### [What is expected]
Every line from the line containing "### Preconditions" through the final line below must be returned exactly, and no other line.

── Source data

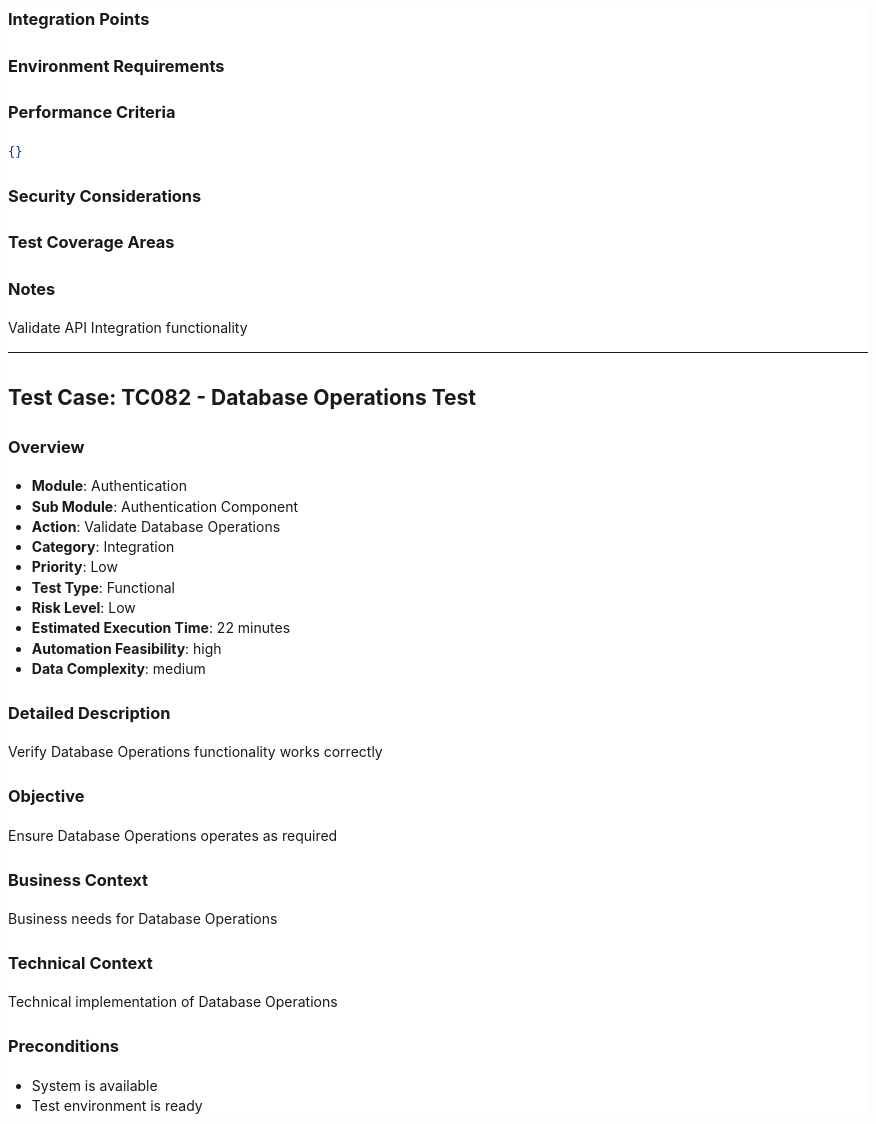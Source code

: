 ### Integration Points

### Environment Requirements

### Performance Criteria
```json
{}
```

### Security Considerations

### Test Coverage Areas

### Notes
Validate API Integration functionality

---

## Test Case: TC082 - Database Operations Test

### Overview
- **Module**: Authentication
- **Sub Module**: Authentication Component
- **Action**: Validate Database Operations
- **Category**: Integration
- **Priority**: Low
- **Test Type**: Functional
- **Risk Level**: Low
- **Estimated Execution Time**: 22 minutes
- **Automation Feasibility**: high
- **Data Complexity**: medium

### Detailed Description
Verify Database Operations functionality works correctly

### Objective
Ensure Database Operations operates as required

### Business Context
Business needs for Database Operations

### Technical Context
Technical implementation of Database Operations

### Preconditions
- System is available
- Test environment is ready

────

### [Expected output]
### Preconditions
- System is available
- Test environment is ready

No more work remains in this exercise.